■ **Stored data entries**
——

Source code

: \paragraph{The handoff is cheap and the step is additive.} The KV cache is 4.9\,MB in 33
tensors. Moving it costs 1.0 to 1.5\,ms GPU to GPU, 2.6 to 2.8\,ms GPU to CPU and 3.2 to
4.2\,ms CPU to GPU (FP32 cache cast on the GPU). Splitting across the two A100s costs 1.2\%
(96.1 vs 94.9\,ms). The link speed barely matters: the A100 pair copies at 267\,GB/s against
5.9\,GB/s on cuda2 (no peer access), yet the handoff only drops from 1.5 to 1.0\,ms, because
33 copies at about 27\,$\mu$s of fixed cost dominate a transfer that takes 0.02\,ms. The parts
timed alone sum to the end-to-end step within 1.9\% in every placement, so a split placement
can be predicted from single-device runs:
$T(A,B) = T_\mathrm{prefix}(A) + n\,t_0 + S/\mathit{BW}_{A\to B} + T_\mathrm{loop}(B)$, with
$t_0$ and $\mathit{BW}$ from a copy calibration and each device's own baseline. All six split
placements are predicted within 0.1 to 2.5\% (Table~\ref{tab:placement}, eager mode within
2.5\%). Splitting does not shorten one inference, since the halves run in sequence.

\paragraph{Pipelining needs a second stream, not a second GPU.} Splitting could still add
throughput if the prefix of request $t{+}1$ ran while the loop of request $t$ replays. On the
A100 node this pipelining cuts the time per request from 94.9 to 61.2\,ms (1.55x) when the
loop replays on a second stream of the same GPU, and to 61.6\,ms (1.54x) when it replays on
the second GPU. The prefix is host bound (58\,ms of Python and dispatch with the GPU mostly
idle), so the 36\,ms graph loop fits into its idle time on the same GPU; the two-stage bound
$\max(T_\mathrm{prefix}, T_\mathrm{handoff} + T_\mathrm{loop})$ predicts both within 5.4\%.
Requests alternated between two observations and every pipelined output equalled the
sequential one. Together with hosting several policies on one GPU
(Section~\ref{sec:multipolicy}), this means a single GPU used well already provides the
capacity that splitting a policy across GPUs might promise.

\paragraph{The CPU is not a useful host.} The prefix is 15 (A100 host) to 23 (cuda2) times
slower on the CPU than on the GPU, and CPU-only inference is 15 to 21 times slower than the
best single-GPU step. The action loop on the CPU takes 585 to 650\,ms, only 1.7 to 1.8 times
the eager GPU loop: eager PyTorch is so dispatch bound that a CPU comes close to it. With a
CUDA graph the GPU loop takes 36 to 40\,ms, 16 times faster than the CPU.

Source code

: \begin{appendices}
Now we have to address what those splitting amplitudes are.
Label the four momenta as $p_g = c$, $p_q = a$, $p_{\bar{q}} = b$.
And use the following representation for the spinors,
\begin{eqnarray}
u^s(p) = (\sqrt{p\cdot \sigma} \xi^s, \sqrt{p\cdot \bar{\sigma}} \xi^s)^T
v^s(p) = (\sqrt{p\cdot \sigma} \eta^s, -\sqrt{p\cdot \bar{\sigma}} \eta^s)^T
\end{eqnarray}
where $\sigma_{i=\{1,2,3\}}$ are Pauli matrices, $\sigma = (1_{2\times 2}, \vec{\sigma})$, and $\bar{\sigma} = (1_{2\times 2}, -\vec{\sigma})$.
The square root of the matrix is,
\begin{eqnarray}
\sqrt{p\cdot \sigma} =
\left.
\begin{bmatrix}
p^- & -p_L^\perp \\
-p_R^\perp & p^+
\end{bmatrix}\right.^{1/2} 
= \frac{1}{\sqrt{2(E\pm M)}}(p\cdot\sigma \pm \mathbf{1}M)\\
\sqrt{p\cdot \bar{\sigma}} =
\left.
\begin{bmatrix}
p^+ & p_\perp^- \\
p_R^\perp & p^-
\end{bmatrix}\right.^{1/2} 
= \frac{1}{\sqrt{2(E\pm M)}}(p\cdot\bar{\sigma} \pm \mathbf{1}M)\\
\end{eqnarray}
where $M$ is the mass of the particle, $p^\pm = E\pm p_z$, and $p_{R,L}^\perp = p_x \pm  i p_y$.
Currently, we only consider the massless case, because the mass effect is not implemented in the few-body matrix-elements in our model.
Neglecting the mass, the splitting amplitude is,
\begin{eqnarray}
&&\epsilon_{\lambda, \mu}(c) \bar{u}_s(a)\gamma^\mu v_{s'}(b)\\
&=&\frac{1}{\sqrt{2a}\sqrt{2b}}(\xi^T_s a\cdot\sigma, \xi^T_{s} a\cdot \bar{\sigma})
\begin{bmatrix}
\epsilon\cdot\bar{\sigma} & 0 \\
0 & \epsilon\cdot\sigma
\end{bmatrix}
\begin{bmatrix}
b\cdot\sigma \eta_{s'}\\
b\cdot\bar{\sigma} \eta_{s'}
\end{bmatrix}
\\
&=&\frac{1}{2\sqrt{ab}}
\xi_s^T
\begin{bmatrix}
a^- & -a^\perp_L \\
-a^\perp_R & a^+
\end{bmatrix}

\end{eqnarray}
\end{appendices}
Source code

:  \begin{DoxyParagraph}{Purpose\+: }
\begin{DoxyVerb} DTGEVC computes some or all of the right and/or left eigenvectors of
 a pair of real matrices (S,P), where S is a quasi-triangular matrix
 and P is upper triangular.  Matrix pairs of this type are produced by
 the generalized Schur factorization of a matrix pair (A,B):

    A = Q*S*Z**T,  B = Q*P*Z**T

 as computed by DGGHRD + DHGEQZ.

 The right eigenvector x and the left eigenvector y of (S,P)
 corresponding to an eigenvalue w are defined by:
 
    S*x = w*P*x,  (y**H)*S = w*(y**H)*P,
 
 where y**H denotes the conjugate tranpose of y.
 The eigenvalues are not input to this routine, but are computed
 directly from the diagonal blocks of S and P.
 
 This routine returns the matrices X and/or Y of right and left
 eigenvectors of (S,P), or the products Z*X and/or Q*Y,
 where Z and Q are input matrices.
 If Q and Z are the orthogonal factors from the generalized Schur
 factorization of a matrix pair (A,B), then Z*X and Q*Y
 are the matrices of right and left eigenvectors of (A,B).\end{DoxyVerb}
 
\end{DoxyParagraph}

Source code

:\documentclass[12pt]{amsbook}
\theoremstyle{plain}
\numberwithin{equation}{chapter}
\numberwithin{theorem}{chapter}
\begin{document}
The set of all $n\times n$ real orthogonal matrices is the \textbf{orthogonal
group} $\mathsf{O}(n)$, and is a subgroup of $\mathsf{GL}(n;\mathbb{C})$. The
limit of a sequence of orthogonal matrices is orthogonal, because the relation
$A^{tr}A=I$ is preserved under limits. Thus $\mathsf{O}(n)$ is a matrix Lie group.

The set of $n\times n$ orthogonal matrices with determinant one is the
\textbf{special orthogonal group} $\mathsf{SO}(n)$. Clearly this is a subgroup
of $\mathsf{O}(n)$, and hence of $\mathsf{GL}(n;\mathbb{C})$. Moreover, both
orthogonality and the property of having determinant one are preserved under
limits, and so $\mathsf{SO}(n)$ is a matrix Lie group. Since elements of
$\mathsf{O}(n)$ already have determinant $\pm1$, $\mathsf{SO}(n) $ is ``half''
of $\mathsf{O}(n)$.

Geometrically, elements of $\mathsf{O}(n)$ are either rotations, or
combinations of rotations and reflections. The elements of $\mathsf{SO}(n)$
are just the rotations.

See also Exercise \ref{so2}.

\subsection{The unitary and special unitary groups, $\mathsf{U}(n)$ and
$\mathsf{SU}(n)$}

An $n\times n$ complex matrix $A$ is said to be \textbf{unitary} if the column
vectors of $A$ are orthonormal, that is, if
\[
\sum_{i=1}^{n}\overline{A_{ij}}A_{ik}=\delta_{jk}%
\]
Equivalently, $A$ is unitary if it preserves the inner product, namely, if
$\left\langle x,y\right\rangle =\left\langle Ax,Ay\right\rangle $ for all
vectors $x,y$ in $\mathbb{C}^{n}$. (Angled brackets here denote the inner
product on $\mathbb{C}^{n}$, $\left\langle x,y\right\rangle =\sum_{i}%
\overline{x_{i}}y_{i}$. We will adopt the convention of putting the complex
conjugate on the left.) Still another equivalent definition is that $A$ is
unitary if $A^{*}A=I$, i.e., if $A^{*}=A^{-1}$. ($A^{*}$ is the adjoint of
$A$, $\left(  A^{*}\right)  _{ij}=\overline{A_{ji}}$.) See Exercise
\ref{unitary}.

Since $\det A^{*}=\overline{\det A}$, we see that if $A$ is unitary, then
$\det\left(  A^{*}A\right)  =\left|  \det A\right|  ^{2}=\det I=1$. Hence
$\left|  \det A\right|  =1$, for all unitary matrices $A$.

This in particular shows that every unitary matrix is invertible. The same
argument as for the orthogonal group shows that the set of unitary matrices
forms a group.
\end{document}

——

■ **What you will do**
Scan the records for the word "computed". Copy each line where it turns up.

■ **Finished task**
 as computed by DGGHRD + DHGEQZ.
 The eigenvalues are not input to this routine, but are computed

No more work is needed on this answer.